#### Study material ####

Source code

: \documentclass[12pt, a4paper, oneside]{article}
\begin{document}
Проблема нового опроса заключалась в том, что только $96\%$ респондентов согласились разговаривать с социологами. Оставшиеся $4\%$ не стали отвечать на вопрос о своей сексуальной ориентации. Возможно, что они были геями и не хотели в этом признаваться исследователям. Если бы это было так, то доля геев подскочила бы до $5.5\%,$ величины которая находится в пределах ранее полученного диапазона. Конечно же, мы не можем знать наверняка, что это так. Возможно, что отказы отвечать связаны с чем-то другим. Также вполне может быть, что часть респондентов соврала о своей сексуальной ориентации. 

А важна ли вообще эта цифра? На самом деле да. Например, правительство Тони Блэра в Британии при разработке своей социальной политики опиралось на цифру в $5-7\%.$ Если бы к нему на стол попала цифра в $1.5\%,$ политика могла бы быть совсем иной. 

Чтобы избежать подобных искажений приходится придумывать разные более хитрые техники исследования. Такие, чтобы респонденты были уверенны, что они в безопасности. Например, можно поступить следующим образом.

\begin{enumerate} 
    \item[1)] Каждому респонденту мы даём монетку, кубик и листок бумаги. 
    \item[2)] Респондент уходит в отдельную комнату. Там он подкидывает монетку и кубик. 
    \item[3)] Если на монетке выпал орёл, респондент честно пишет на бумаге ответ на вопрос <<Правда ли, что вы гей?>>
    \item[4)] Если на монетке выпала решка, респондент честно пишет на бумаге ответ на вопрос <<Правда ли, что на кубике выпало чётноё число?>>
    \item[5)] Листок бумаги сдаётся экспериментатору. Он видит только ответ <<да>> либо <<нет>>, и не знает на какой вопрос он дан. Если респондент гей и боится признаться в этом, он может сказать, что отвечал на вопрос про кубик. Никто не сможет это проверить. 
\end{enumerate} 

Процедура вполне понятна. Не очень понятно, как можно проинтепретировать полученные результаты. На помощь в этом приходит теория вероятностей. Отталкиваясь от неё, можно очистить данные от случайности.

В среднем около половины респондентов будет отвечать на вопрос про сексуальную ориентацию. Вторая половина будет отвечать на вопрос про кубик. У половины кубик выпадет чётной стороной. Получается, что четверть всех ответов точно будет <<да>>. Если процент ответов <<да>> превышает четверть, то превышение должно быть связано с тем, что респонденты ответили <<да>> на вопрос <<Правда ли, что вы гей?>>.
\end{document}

####

• Work request: Go through the entries and return each line where the word "может" appears.

• Reply:
Проблема нового опроса заключалась в том, что только $96\%$ респондентов согласились разговаривать с социологами. Оставшиеся $4\%$ не стали отвечать на вопрос о своей сексуальной ориентации. Возможно, что они были геями и не хотели в этом признаваться исследователям. Если бы это было так, то доля геев подскочила бы до $5.5\%,$ величины которая находится в пределах ранее полученного диапазона. Конечно же, мы не можем знать наверняка, что это так. Возможно, что отказы отвечать связаны с чем-то другим. Также вполне может быть, что часть респондентов соврала о своей сексуальной ориентации. 
    \item[5)] Листок бумаги сдаётся экспериментатору. Он видит только ответ <<да>> либо <<нет>>, и не знает на какой вопрос он дан. Если респондент гей и боится признаться в этом, он может сказать, что отвечал на вопрос про кубик. Никто не сможет это проверить. 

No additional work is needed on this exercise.